Whether a dismissal of the touchstone claim should bring about a dismissal (or remand, in a removal situation) of the dependent claim for want of supplemental jurisdiction should hinge on the moment within the litigation when the dismissal of the touchstone claim takes place, and on the other surrounding circumstances. If, for example, the main claim is dismissed early in the action, before any substantial preparation has gone into the dependent claims, dismissing or remanding the latter upon declining supplemental jurisdiction seems fair enough. But if the dismissal of the main claim occurs late in the action, after there has indeed been substantial expenditure in time, effort, and money in preparing the dependent claims, knocking them down with a belated rejection of supplemental jurisdiction may not be fair. Nor is it by any means necessary. The discretion implicit in the word "may" in subdivision (c) of § 1367 permits the district court to weigh and balance all of these factors. The House Report of the Committee on the Judiciary (Report 101-734, p. 29) said of subdivision (c) that it requires the district court, in exercising discretion, to undertake, as it did under prior law, "a case-specific analysis."

28 U.S.C.A. § 1367, cmt. 1990 revision. The Court concludes that significant time, resources, and judicial involvement have been expended on this case such that dismissal would not be appropriate. The Court therefore finds that the third factor is not a compelling reason to decline the exercise of supplemental jurisdiction.

Finally, as to the fourth factor, i.e. whether a case is exceptional and there are other compelling reasons to decline jurisdiction, The Pantry argues that the Court should decline to exercise jurisdiction because Bell has the same claims pending in Johnson County, Kansas, and having two lawsuits creates a waste of judicial resources, undue expense and fragmented litigation. Bell responds by pointing out that she did not initiate this second action; rather, she filed cross-claims and a third-party complaint in this case to facilitate consolidation of matters surrounding the accident into a single action. Consistent with that motive, Bell moved to voluntarily dismiss her Johnson County, Kansas lawsuit. On July 26, 2013, Bell's lawsuit in Johnson County, Kansas was dismissed with prejudice, thus ensuring that her claims would be heard in a single case. Bell v. Hartman, et al., Case No. 12CV04004.

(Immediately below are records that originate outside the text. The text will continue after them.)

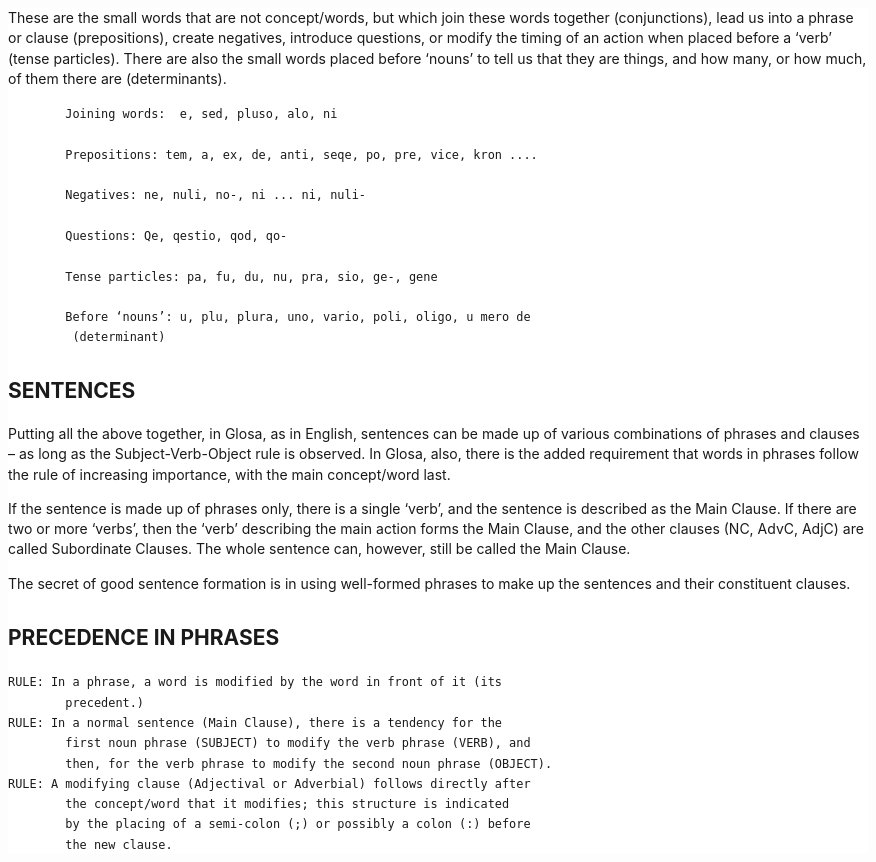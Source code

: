 These are the small words that are not concept/words, but which join
these words together (conjunctions), lead us into a phrase or clause
(prepositions), create negatives, introduce questions, or modify the
timing of an action when placed before a ‘verb’ (tense particles). There
are also the small words placed before ‘nouns’ to tell us that they are
things, and how many, or how much, of them there are (determinants).

``` 
        Joining words:  e, sed, pluso, alo, ni

        Prepositions: tem, a, ex, de, anti, seqe, po, pre, vice, kron ....

        Negatives: ne, nuli, no-, ni ... ni, nuli-

        Questions: Qe, qestio, qod, qo-

        Tense particles: pa, fu, du, nu, pra, sio, ge-, gene

        Before ‘nouns’: u, plu, plura, uno, vario, poli, oligo, u mero de
         (determinant)
```

  
  

## SENTENCES

Putting all the above together, in Glosa, as in English, sentences can
be made up of various combinations of phrases and clauses – as long as
the Subject-Verb-Object rule is observed. In Glosa, also, there is the
added requirement that words in phrases follow the rule of increasing
importance, with the main concept/word last.

If the sentence is made up of phrases only, there is a single ‘verb’,
and the sentence is described as the Main Clause. If there are two or
more ‘verbs’, then the ‘verb’ describing the main action forms the Main
Clause, and the other clauses (NC, AdvC, AdjC) are called Subordinate
Clauses. The whole sentence can, however, still be called the Main
Clause.

The secret of good sentence formation is in using well-formed phrases to
make up the sentences and their constituent clauses.

  
  

## PRECEDENCE IN PHRASES

    RULE: In a phrase, a word is modified by the word in front of it (its
            precedent.)
    RULE: In a normal sentence (Main Clause), there is a tendency for the
            first noun phrase (SUBJECT) to modify the verb phrase (VERB), and
            then, for the verb phrase to modify the second noun phrase (OBJECT).
    RULE: A modifying clause (Adjectival or Adverbial) follows directly after
            the concept/word that it modifies; this structure is indicated
            by the placing of a semi-colon (;) or possibly a colon (:) before
            the new clause.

More to the point, Bell did not sue The Pantry in state court and therefore the two cases do not have identical claims. In her state court action, Bell was seeking to recover damages based on theories such as negligent entrustment and operation of the vehicle that struck her. Bell alleges unique claims against The Pantry based on her status as a business visitor to its premises at the time of the accident.[6] The Court does not find a compelling reason to decline jurisdiction.

IT IS THEREFORE ORDERED that Defendant/Cross-Claim Defendant The Pantry, Inc.'s Motion To Dismiss Jamie Bell's Cross-Claims And Third-Party Petition (Doc. #41) filed November 16, 2012 be and hereby is OVERRULED.